Chapman University economists predicts mild downturn led by higher interest rates

Recession expected to cause home price decline in Orange County
Chapman University's James L. Doti (Chapman University Getty)

Storm clouds are brewing for Orange County real estate, with home prices expected to tumble this year by more than 10 percent in the wake of a national recession.

The OC economy will sputter along with the nation as local home prices fall by 11 percent in the next six months, the Orange County Register reported, citing Chapman University economists. 

The Orange-based college’s semi-annual economic outlook calls for a mild national recession in the second half of the year. The culprit: the Federal Reserve’s rising interest rates.

“We’re even more confident that there will be a recession,” said Chapman Professor Jim Doti, who predicted a late 2023 downturn in the school’s December forecast.

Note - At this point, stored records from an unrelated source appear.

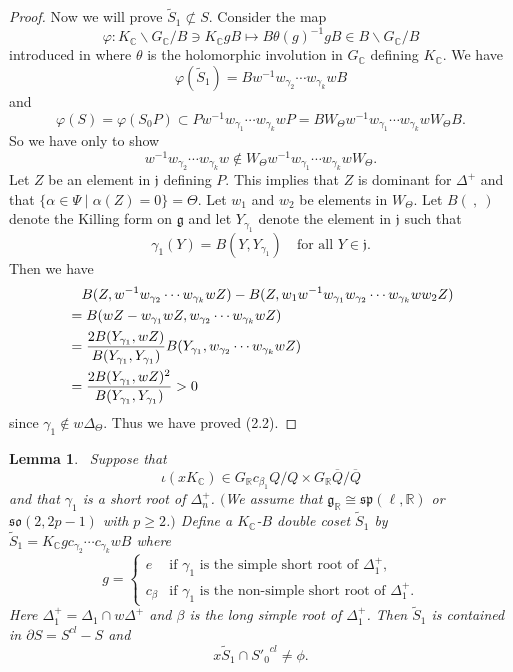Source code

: \documentclass[12pt,a4paper]{amsart}
\def\frak{\mathfrak}
\newtheorem{lemma}[theorem]{Lemma}
\theoremstyle{definition}
\theoremstyle{remark}
\numberwithin{equation}{section}
\def\br{\mathbb R}
\def\bc{\mathbb C}
\def\p{\partial}
\begin{document}
\begin{proof}
Now we will prove $\widetilde{S}_1\not\subset S$. Consider the map
$$\varphi:K_\bc\backslash G_\bc/B\ni K_\bc gB\mapsto B\theta(g)^{-1}gB\in B\backslash G_\bc/B$$
introduced in \cite{Sp} where $\theta$ is the holomorphic involution in $G_\bc$ defining $K_\bc$. We have
$$\varphi(\widetilde{S}_1)=Bw^{-1}w_{\gamma_2}\cdots w_{\gamma_k}wB$$
and
$$\varphi(S) =\varphi(S_0P)\subset Pw^{-1}w_{\gamma_1}\cdots w_{\gamma_k}wP =BW_\Theta w^{-1}w_{\gamma_1}\cdots w_{\gamma_k}wW_\Theta B.$$
So we have only to show
\begin{equation}
w^{-1}w_{\gamma_2}\cdots w_{\gamma_k}w\notin W_\Theta w^{-1}w_{\gamma_1}\cdots w_{\gamma_k}wW_\Theta. \tag{2.2}
\end{equation}
Let $Z$ be an element in $\frak{j}$ defining $P$. This implies that $Z$ is dominant for $\Delta^+$ and that $\{\alpha\in\Psi\mid \alpha(Z)=0\}=\Theta$. Let $w_1$ and $w_2$ be elements in $W_\Theta$. Let $B(\ ,\ )$ denote the Killing form on $\frak{g}$ and let $Y_{\gamma_1}$ denote the element in $\frak{j}$ such that
$$\gamma_1(Y)=B(Y,Y_{\gamma_1})\quad\mbox{for all }Y\in\frak{j}.$$
Then we have
\begin{align*}
& \quad B(Z,w^{-1}w_{\gamma_2}\cdots w_{\gamma_k}wZ)- B(Z,w_1w^{-1}w_{\gamma_1}w_{\gamma_2}\cdots w_{\gamma_k}ww_2Z) \\
& =B(wZ-w_{\gamma_1}wZ,w_{\gamma_2}\cdots w_{\gamma_k}wZ) \\
& ={2B(Y_{\gamma_1},wZ)\over B(Y_{\gamma_1},Y_{\gamma_1})}B(Y_{\gamma_1}, w_{\gamma_2}\cdots w_{\gamma_k}wZ) \\
& ={2B(Y_{\gamma_1},wZ)^2\over B(Y_{\gamma_1},Y_{\gamma_1})}>0
\end{align*}
since $\gamma_1\notin w\Delta_\Theta$. Thus we have proved (2.2).
\end{proof}

\begin{lemma} \ Suppose that 
$$\iota(xK_\bc)\in G_\br c_{\beta_1}Q/Q\times G_\br\overline{Q}/\overline{Q}$$
and that $\gamma_1$ is a short root of $\Delta_n^+$. $($We assume that $\frak{g}_\br\cong \frak{sp}(\ell,\br)$ or $\frak{so}(2,2p-1)$ with $p\ge 2$.$)$ Define a $K_\bc$-$B$ double coset $\widetilde{S}_1$ by
$\widetilde{S}_1=K_\bc gc_{\gamma_2}\cdots c_{\gamma_k}wB$
where
$$g=\begin{cases} e & \text{if $\gamma_1$ is the simple short root of $\Delta_1^+$,} \\
c_\beta & \text{if $\gamma_1$ is the non-simple short root of $\Delta_1^+$.} \end{cases}$$
Here $\Delta_1^+=\Delta_1\cap w\Delta^+$ and $\beta$ is the long simple root of $\Delta_1^+$.
Then $\widetilde{S}_1$ is contained in $\p S=S^{cl}-S$ and
$$x\widetilde{S}_1\cap {S'_0}^{cl}\ne\phi.$$
\end{lemma}
\end{document}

Chapman’s somber outlook sees pricier real estate financing driven by higher rates hammering an overheated national economy that resulted in the worst inflation in four decades.

It expects the tight-money Federal Reserve policies to result in sharply curtailed hiring and real estate investments. Cal State Fullerton economists had last spring predicted a mild, “garden-variety” recession that will stall the local economy through 2024.

Chapman projects the OC fallout from the oncoming recession could result in the loss of 1 percent of the county’s 1.7 million jobs by year’s end. The county’s housing would suffer more.

House hunters are reeling from high prices and lofty mortgage rates.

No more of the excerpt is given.